RÜYA BAKANLIĞI adlı kitapta dik duruşları, kararlı tavırları ile Cumhurbaşkanı’nın huzuruna çıkmaya hazırlanan üç küçük çocuk var. Düş kuran, fikirleri olan, fikirlerini anlatma cesaretini bulan çocuklar özenle hazırlanıp başkanlık konutuna giriyorlar. Konut içinde pek hoş ama bomboş olarak nitelendirdikleri bir şey var! Define sandığını aratmayan ortamda çocuklar kırmızı halının varlığını ne şekilde yorumluyorlar? Kriz bakanlığından sersemlik bakanlığına kadar daha pek çok bakanlığı olan Cumhurbaşkanı’nın çocukların bakanlık kurma isteğine verdiği cevabı öğreniyoruz.
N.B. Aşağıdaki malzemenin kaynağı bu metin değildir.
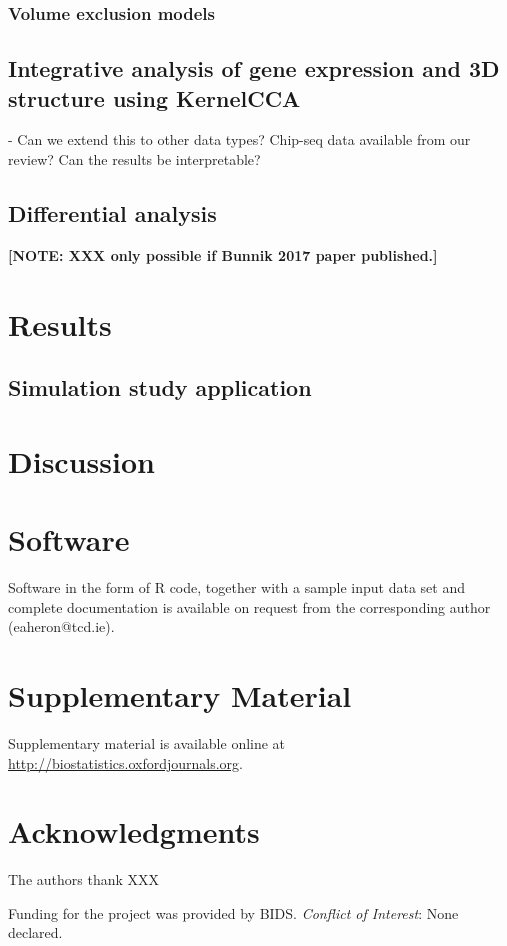 \documentclass[oupdraft]{bio}
\newcommand{\note}[1]{\textbf{[NOTE: #1]}}
\begin{document}
\subsubsection{Volume exclusion models}

\subsection{Integrative analysis of gene expression and 3D structure using KernelCCA}

- Can we extend this to other data types? Chip-seq data available from our
review? Can the results be interpretable?

\subsection{Differential analysis}
\note{XXX only possible if Bunnik 2017 paper published.}

\section{Results}
\label{sec3}

\subsection{Simulation study application}

\section{Discussion}
\label{sec4}



\section{Software}
\label{sec5}

Software in the form of R code, together with a sample
input data set and complete documentation is available on
request from the corresponding author (eaheron@tcd.ie).


\section{Supplementary Material}
\label{sec6}

Supplementary material is available online at
\url{http://biostatistics.oxfordjournals.org}.


\section*{Acknowledgments}

The authors thank XXX

Funding for the project was provided by BIDS.
{\it Conflict of Interest}: None declared.






\begin{figure}[!p]
\centering
\caption{}
\label{Fig1}
\end{figure}
\end{document}
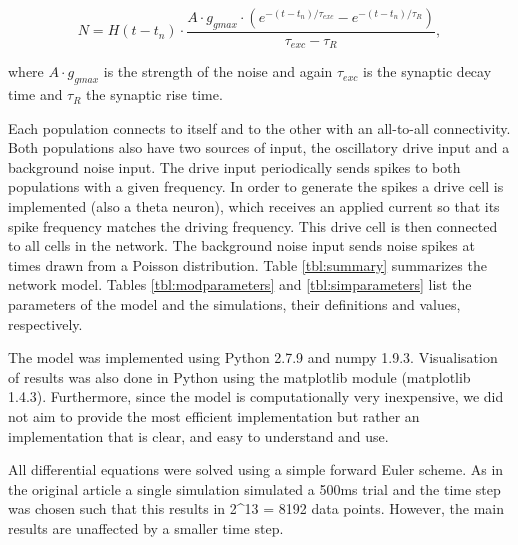 \documentclass[10pt,a4paper,onecolumn]{article}
\begin{document}
\[N=H(t-t_n) \cdot \frac{A \cdot g _{gmax} \cdot (e^{-(t-t _n)/ \tau _{exc}} - e^{-(t-t _n)/ \tau _R} )}{\tau _{exc} - \tau _R},\]

where \(A \cdot g_{gmax}\) is the strength of the noise and again
\(\tau _{exc}\) is the synaptic decay time and \(\tau_R\) the synaptic
rise time.

Each population connects to itself and to the other with an all-to-all
connectivity. Both populations also have two sources of input, the
oscillatory drive input and a background noise input. The drive input
periodically sends spikes to both populations with a given frequency. In order to generate the spikes
a drive cell is implemented (also a theta neuron), which receives an applied current so that its spike frequency
matches the driving frequency. This drive cell is then connected to all cells in the network.
The background noise input sends noise spikes at times drawn
from a Poisson distribution. Table \ref{tbl:summary} summarizes the
network model. Tables \ref{tbl:modparameters} and
\ref{tbl:simparameters} list the parameters of the model and the
simulations, their definitions and values, respectively.

The model was implemented using Python 2.7.9 and numpy 1.9.3.
Visualisation of results was also done in Python using the matplotlib
module (matplotlib 1.4.3). Furthermore, since the model is
computationally very inexpensive, we did not aim to provide the most
efficient implementation but rather an implementation that is clear, and
easy to understand and use.

All differential equations were solved using a simple forward Euler
scheme. As in the original article a single simulation simulated a 500ms
trial and the time step was chosen such that this results in 2\^{}13 =
8192 data points. However, the main results are unaffected by a smaller
time step.
\end{document}
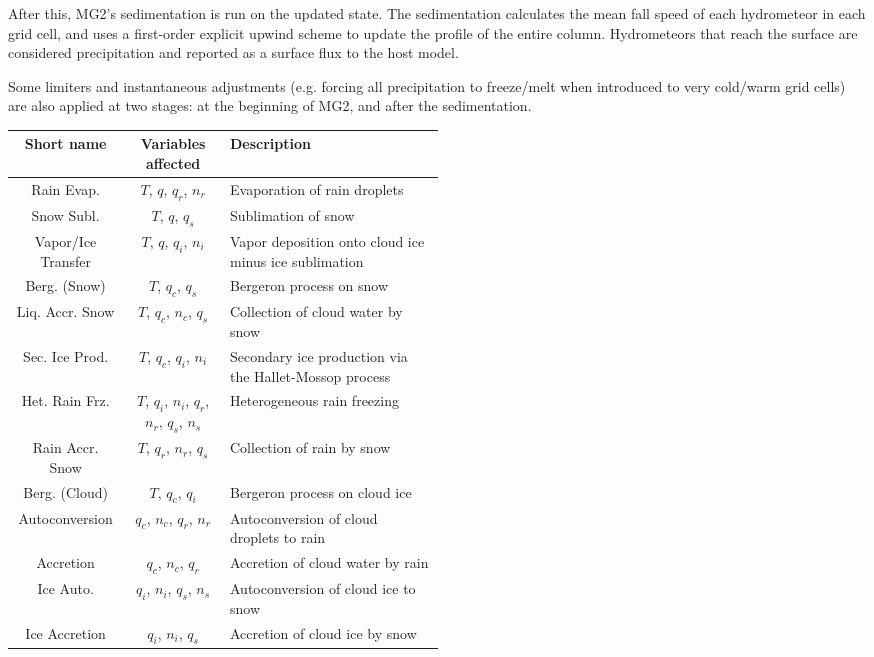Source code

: \documentclass [11pt, proquest] {uwthesis}[2020/02/24]
\begin{document}
After this, MG2's sedimentation is run on the updated state. The sedimentation calculates the mean fall speed of each hydrometeor in each grid cell, and uses a first-order explicit upwind scheme to update the profile of the entire column. Hydrometeors that reach the surface are considered precipitation and reported as a surface flux to the host model.

Some limiters and instantaneous adjustments (e.g. forcing all precipitation to freeze/melt when introduced to very cold/warm grid cells) are also applied at two stages: at the beginning of MG2, and after the sedimentation.

\begin{table}
  \centering
  \begin{tabular}{|c|c|p{0.5\linewidth}|}
    \hline
    Short name & Variables affected & Description \\
    \hline
    Rain Evap. & $T$, $q$, $q_r$, $n_r$ & Evaporation of rain droplets \\
    \hline
    Snow Subl. & $T$, $q$, $q_s$ & Sublimation of snow \\
    \hline
    Vapor/Ice Transfer & $T$, $q$, $q_i$, $n_i$
        & Vapor deposition onto cloud ice minus ice sublimation \\
    \hline
    Berg. (Snow) & $T$, $q_c$, $q_s$ & Bergeron process on snow \\
    \hline
    Liq. Accr. Snow & $T$, $q_c$, $n_c$, $q_s$
        & Collection of cloud water by snow \\
    \hline
    Sec. Ice Prod. & $T$, $q_c$, $q_i$, $n_i$
        & Secondary ice production via the Hallet-Mossop process \\
    \hline
    Het. Rain Frz. & $T$, $q_i$, $n_i$, $q_r$, $n_r$, $q_s$, $n_s$
        & Heterogeneous rain freezing \\
    \hline
    Rain Accr. Snow & $T$, $q_r$, $n_r$, $q_s$ & Collection of rain by snow \\
    \hline
    Berg. (Cloud) & $T$, $q_c$, $q_i$ & Bergeron process on cloud ice \\
    \hline
    Autoconversion & $q_c$, $n_c$, $q_r$, $n_r$
        & Autoconversion of cloud droplets to rain \\
    \hline
    Accretion & $q_c$, $n_c$, $q_r$ & Accretion of cloud water by rain \\
    \hline
    Ice Auto. & $q_i$, $n_i$, $q_s$, $n_s$
        & Autoconversion of cloud ice to snow \\
    \hline
    Ice Accretion & $q_i$, $n_i$, $q_s$ & Accretion of cloud ice by snow \\

\end{tabular}
\end{table}
\end{document}
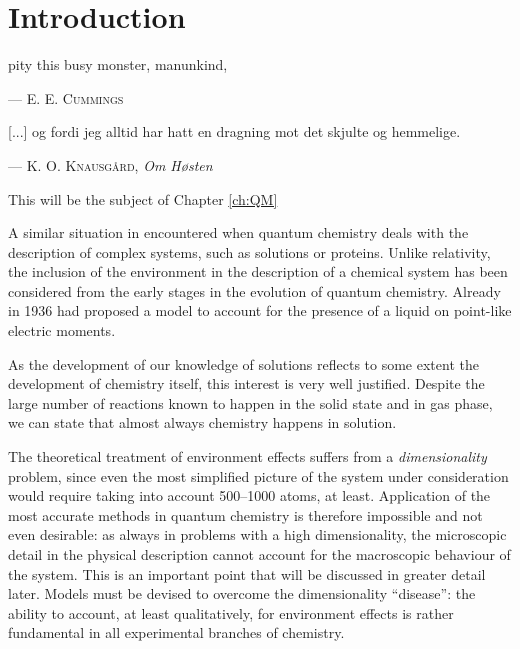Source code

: \chapter*{Introduction}

\epigraph{
pity this busy monster, manunkind,
    }{
    --- \textsc{E. E. Cummings}}

\epigraph{
[...] og fordi jeg alltid har hatt en dragning mot det skjulte og hemmelige.
    }{
    --- \textsc{K. O. Knausgård}, \textit{Om Høsten}}

This will be the subject of Chapter \ref{ch:QM}

A similar situation in encountered when quantum chemistry deals with the
description of complex systems, such as solutions or proteins. Unlike
relativity, the inclusion of the environment in the description of a
chemical system has been considered from the early stages in the
evolution of quantum chemistry.
Already in 1936 \citeauthor{Onsager1936-wf} had proposed a model to
account for the presence of a liquid on point-like electric
moments.~\autocite{Onsager1936-wf}

As the development of our knowledge of solutions reflects to some extent
the development of chemistry itself, this interest is very well
justified.
Despite the large number of reactions known to happen in the solid state
and in gas phase, we can state that almost always chemistry happens in
solution.~\autocite{Reichardt2010-le}

The theoretical treatment of environment effects suffers from a
\emph{dimensionality} problem, since even the most simplified picture of
the system under consideration would require taking into account
500--1000 atoms, at least. Application of the most accurate methods in
quantum chemistry is therefore impossible and not even desirable: as
always in problems with a high dimensionality, the microscopic detail in
the physical description cannot account for the macroscopic behaviour of
the system. This is an important point that will be discussed in greater
detail later.
Models must be devised to overcome the dimensionality ``disease'': the
ability to account, at least qualitatively, for environment effects is
rather fundamental in all experimental branches of
chemistry.~\autocite{Anderson1972-ai, Winsberg2010-sy, Kovac2011-ew}

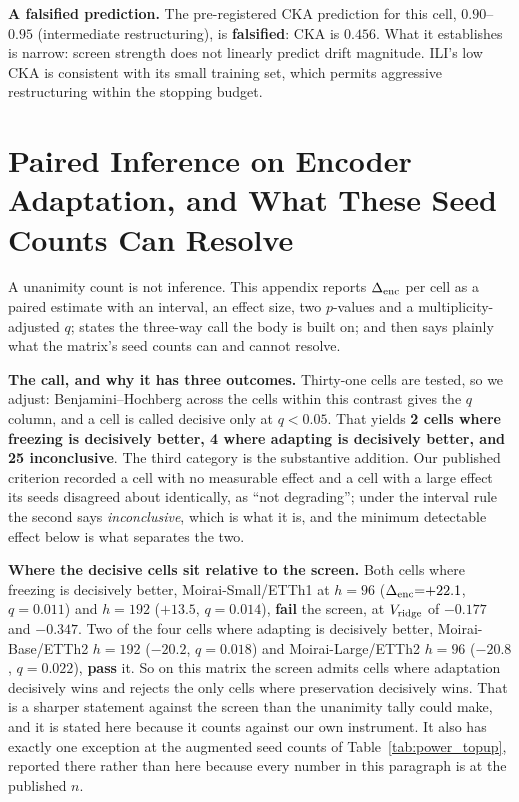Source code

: \textbf{A falsified prediction.}  The pre-registered CKA prediction for this
cell, $0.90$--$0.95$ (intermediate restructuring), is \textbf{falsified}: CKA is
$0.456$.  What it establishes is narrow: screen strength does not linearly
predict drift magnitude.  ILI's low CKA is consistent with its small training set,
which permits aggressive restructuring within the stopping budget.

\section{Paired Inference on Encoder Adaptation, and What These Seed Counts Can
Resolve}
\label{app:pairedinference}

A unanimity count is not inference.  This appendix reports $\denc$ per cell as a
paired estimate with an interval, an effect size, two $p$-values and a
multiplicity-adjusted $q$; states the three-way call the body is built on; and
then says plainly what the matrix's seed counts can and cannot resolve.



\textbf{The call, and why it has three outcomes.}  Thirty-one cells are tested,
so we adjust: Benjamini--Hochberg across the cells within this contrast gives the
$q$ column, and a cell is called decisive only at $q{<}0.05$.  That yields
\textbf{2 cells where freezing is decisively better, 4 where adapting is
decisively better, and 25 inconclusive}.  The third category is the substantive
addition.  Our published criterion recorded a cell with no measurable effect and a
cell with a large effect its seeds disagreed about identically, as ``not
degrading''; under the interval rule the second says \emph{inconclusive}, which is
what it is, and the minimum detectable effect below is what separates the two.

\textbf{Where the decisive cells sit relative to the screen.}  Both cells where
freezing is decisively better, Moirai-Small/ETTh1 at $h{=}96$ ($\denc{=}{+}22.1$,
$q{=}0.011$) and $h{=}192$ ($+13.5$, $q{=}0.014$), \textbf{fail} the screen, at
$\Vb{\text{ridge}}$ of $-0.177$ and $-0.347$.  Two of the four cells where adapting
is decisively better, Moirai-Base/ETTh2 $h{=}192$ ($-20.2$, $q{=}0.018$) and
Moirai-Large/ETTh2 $h{=}96$ ($-20.8$, $q{=}0.022$), \textbf{pass} it.  So on this
matrix the screen admits cells where adaptation decisively wins and rejects the
only cells where preservation decisively wins.  That is a sharper statement against
the screen than the unanimity tally could make, and it is stated here because it
counts against our own instrument.  It also has exactly one exception at the augmented
seed counts of Table~\ref{tab:power_topup}, reported there rather than here because
every number in this paragraph is at the published $n$.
Sonrasında gelişen konuşmaları çizerin resmettiği üç minik kuşun sayfadan sayfaya değişen halleri eşliğinde izliyoruz. Bir ülke rüyalarla doyar mı? Gerçeklerle uğraşmak zorunda olan bir zihninin ihtiyaç duyduğu şey nedir? Hayaller nereye ekilirse filiz verir? Kitap elimize usulca bir kelebek ağı tutuşturuyor. Elbette kelebek avlamamız için değil. Başarısız sonuçlarda bize yeniden deneme gücünü kazandıracak mucizeleri saklandıkları yerden çıkarabilmemiz için.

Tezer Özlü’nün dikkat çeken sözlerinden biridir; “Ben dünyama egemen olmayı edebiyatla öğrendim” der. Çocuklarımızın ve kanadı kırık kız kardeşlerimizin kendi dünyalarına egemen olmayı öğrenecekleri alanı keşfedebilmelerini yürekten diliyorum. Yaşama ve yaşatma hevesi olan yetişkinler olabilmeleri için yüreklendiren laflar, özgürleştiren düşler eşliğinde çocuklarımızı çok daha fazla kitapla buluşturmamız gerektiğine inanıyorum. İstekle…Usanmadan!